The vast majority of Canadians are worried Republican candidate Donald Trump will win the U.S. election on Tuesday, believing his presidency would be bad news for Canada.
Eighty percent of Canadians said Trump would be "bad" for their country — the highest number since Insights West began polling on Trump in August 2015, the market research company said.
Even more — 81 per cent — said they were “very” or “moderately” worried about a Trump victory.
There's been an "extraordinary" number of Canadians engaged with this American election, said Mario Canseco, vice president of public affairs at Insights West. Very few Canadians hold no opinion on either candidate, he said.
One third of respondents said the federal government should “seriously consider” severing diplomatic ties with the U.S. should Trump win.
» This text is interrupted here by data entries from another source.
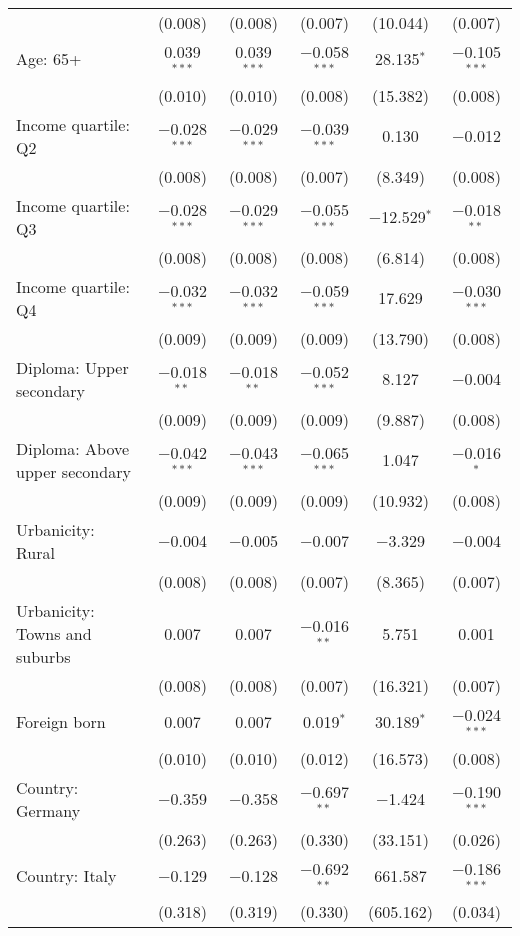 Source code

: \begin{tabular}{@{\extracolsep{5pt}}lccccc}
  & (0.008) & (0.008) & (0.007) & (10.044) & (0.007) \\ 
  Age: 65+ & 0.039$^{***}$ & 0.039$^{***}$ & $-$0.058$^{***}$ & 28.135$^{*}$ & $-$0.105$^{***}$ \\ 
  & (0.010) & (0.010) & (0.008) & (15.382) & (0.008) \\ 
  Income quartile: Q2 & $-$0.028$^{***}$ & $-$0.029$^{***}$ & $-$0.039$^{***}$ & 0.130 & $-$0.012 \\ 
  & (0.008) & (0.008) & (0.007) & (8.349) & (0.008) \\ 
  Income quartile: Q3 & $-$0.028$^{***}$ & $-$0.029$^{***}$ & $-$0.055$^{***}$ & $-$12.529$^{*}$ & $-$0.018$^{**}$ \\ 
  & (0.008) & (0.008) & (0.008) & (6.814) & (0.008) \\ 
  Income quartile: Q4 & $-$0.032$^{***}$ & $-$0.032$^{***}$ & $-$0.059$^{***}$ & 17.629 & $-$0.030$^{***}$ \\ 
  & (0.009) & (0.009) & (0.009) & (13.790) & (0.008) \\ 
  Diploma: Upper secondary & $-$0.018$^{**}$ & $-$0.018$^{**}$ & $-$0.052$^{***}$ & 8.127 & $-$0.004 \\ 
  & (0.009) & (0.009) & (0.009) & (9.887) & (0.008) \\ 
  Diploma: Above upper secondary & $-$0.042$^{***}$ & $-$0.043$^{***}$ & $-$0.065$^{***}$ & 1.047 & $-$0.016$^{*}$ \\ 
  & (0.009) & (0.009) & (0.009) & (10.932) & (0.008) \\ 
  Urbanicity: Rural & $-$0.004 & $-$0.005 & $-$0.007 & $-$3.329 & $-$0.004 \\ 
  & (0.008) & (0.008) & (0.007) & (8.365) & (0.007) \\ 
  Urbanicity: Towns and suburbs & 0.007 & 0.007 & $-$0.016$^{**}$ & 5.751 & 0.001 \\ 
  & (0.008) & (0.008) & (0.007) & (16.321) & (0.007) \\ 
  Foreign born & 0.007 & 0.007 & 0.019$^{*}$ & 30.189$^{*}$ & $-$0.024$^{***}$ \\ 
  & (0.010) & (0.010) & (0.012) & (16.573) & (0.008) \\ 
  Country: Germany & $-$0.359 & $-$0.358 & $-$0.697$^{**}$ & $-$1.424 & $-$0.190$^{***}$ \\ 
  & (0.263) & (0.263) & (0.330) & (33.151) & (0.026) \\ 
  Country: Italy & $-$0.129 & $-$0.128 & $-$0.692$^{**}$ & 661.587 & $-$0.186$^{***}$ \\ 
  & (0.318) & (0.319) & (0.330) & (605.162) & (0.034) \\ 

\end{tabular}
That hasn't happened since 2012, when then-foreign affairs minister John Baird said Iran was inciting genocide.
Republican presidential nominee Donald Trump holds a campaign rally on Sunday in Minneapolis. (Photo: Chip Somodevilla/Getty Images)
Women, NDP voters, British Columbians, and Canadians over 55 were most likely to hold negative views of Trump.
While the numbers were much more in favour of Democratic nominee Hillary Clinton, a significant number of Canadians still don't think she's a great choice.
About half said they’re worried about a Clinton presidency, with 34 per cent saying she’d be bad for Canada.
However, three-quarters said it would be a “historic milestone” for women around the world if she won. Another 61 per cent said they want current First Lady Michelle Obama to run for the Oval Office.
Democratic presidential candidate Hillary Clinton and first lady Michelle Obama are seen during a presidential campaign event in Winston-Salem, N.C. on Oct. 27, 2016. (Photo: Peter Zay/Anadolu Agency/Getty Images)
The study polled a representative sample of 1,005 Canadian adults over the course of two days in October 2016. The margin of error is +/- 3.1 percentage points.
Support for Trump has proven rare in Canada, with less than 20 per cent saying they’d vote for the Republican nominee if they could.
That’s way lower than the 42.5 per cent support he’s currently sitting at down south.